There's been data science/machine learning bootcamps around for awhile (Galvanize/Metis being common examples in San Francisco), but apparently job placement is not in a good place (as with normal bootcamps).
Indeed Machine Learning/Deep Learning has become much more accessible thanks to the number of free guides such as this. But that means data science job placement will become more difficult as competition increases, with more gatekeeping/requirements (e.g. Masters/Ph.Ds)
The issues I've heard from a few people in hiring is that there is a surplus of junior data scientists from these camps and a shortage of senior data scientists to manage them. Problems not dissimilar to tech hiring in general, but companies need a lot more SWEs than data scientists.
Most companies are going to utilise ML to some extent. Once technology and tooling improves they'll need boots on the ground engineers and not labs with R&D teams
Honestly, unless these ML bootcamps are extensive courses on calculus, linear algebra, and statistics and not just "Here's k-means. Memorize it" I doubt they'll harm the market for grad school educated data scientists.
I'd like to offer a counterpoint. I attended one of the machine learning bootcamp mentioned above, and it was transformative for me. I got hired within a month, doubled my salary to over 100k, and landed a job that I enjoy and find intellectually stimulating. All this while having little to no technical experience (only math I took in college was intro to stats, and my pre-bootcamp career was in a non-technical capacity).
I completely understand why there is such a stigma around bootcamps. Nobody can deny that they don't afford the same depth that you'd get at a "real" program. But they can be amazing for career switchers like me, who had no real direction in college. Don't look down your nose at them.
Too bad ML as a service is already largely cornered by $FANG
Wat?
Neither Facebook nor Netflix offer outsiders access to their ML platform, and you completely forgot Azure, which IMHO has the most mature offering of the big 3 in this space.
You cannot learn machine learning or deep learning in a few months. You can learn to copy what these guides do, but if you want to do something slightly different you will feel you know nothing (because you actually probably don't know anything about the maths behind why the things works, so when you want to change them you don't know how)
I don't deny that knowing the math / theory is useful, but wonder if we sometimes overestimate the degree to which it is essential.
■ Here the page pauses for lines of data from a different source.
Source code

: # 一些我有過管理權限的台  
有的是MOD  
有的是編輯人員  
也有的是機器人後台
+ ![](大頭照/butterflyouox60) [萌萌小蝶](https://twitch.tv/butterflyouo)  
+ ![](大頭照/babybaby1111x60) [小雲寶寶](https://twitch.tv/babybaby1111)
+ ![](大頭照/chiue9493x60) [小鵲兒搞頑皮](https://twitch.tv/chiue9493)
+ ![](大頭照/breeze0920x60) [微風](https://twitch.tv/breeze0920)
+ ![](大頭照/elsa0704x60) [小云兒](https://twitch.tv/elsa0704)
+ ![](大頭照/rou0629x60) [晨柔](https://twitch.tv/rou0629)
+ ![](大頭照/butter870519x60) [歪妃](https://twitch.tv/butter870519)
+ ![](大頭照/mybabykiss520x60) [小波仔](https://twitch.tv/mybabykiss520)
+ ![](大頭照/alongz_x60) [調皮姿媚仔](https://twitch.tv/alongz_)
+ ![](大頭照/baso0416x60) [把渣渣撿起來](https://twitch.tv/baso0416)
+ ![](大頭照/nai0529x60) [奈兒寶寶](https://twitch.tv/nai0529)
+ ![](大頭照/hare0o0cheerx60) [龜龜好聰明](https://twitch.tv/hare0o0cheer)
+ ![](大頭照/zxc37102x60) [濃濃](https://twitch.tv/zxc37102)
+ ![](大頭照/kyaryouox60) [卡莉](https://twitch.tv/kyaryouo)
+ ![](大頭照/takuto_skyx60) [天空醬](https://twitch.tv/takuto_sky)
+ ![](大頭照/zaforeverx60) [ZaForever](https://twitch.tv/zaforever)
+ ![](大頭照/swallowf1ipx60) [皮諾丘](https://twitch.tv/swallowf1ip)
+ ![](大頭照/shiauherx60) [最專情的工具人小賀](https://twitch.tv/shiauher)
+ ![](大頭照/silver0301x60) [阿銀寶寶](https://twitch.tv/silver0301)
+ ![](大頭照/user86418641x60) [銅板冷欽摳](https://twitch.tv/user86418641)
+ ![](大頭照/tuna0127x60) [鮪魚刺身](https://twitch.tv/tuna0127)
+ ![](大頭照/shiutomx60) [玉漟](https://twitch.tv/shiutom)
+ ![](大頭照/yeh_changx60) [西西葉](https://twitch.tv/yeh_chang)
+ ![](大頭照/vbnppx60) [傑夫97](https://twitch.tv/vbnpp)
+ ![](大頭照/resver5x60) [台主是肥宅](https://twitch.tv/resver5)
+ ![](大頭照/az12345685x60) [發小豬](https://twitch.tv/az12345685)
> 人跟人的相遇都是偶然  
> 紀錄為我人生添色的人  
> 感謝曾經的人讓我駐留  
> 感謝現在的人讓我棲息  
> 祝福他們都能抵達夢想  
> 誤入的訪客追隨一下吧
For example, backprop with SGD is a good foundation for many, many, many applications of NN's, and pre-built implementations exist that let you use the technique without understanding the details of the math. And with those tools, you can experiment with many different combinations of features, different architectures, etc.
Of course understanding the theory will be helpful in knowing which architectures are most likely to be productive and what-not, but this whole field is very empirical anyway. So if your experimenting is a little less guided my intuition rooted in theory, that's not exactly the end of the world.
I wasn't talking about back propagation. But sometimes you need to change the loss function, or the shape of the network. Or combine two models. Back propagation is the same for those examples, but not other math stuff.
The only thing that makes you think it is easy is because you are just copying what others have been doing and you don't change anything. Try to go beyond that and you will change your mind quite quickly.
Reason you need an education in this theory is twofold.
How to fix something that is broken in limited time?
How to assure this model is reliable?
To confidently answer this from a place of reason derived from theory is going to be the real value.
Sure, but it's a continuum, not a binary dichotomy. Just like you can do more with your car if you have degrees in mechanical engineering and fluid dynamics, but a person with nothing but a high-school diploma can upgrade a camshaft.
The point is, you can do a lot of very useful things with ML, without needing the entirety of the theoretical underpinnings. Of course you can't do everything but not everybody needs to be able to do everything.
So as I said you can copy what others do. That is fine, but you don't k ow deep learning, you know how to apply it based on examples, which is is fine for a lot of things.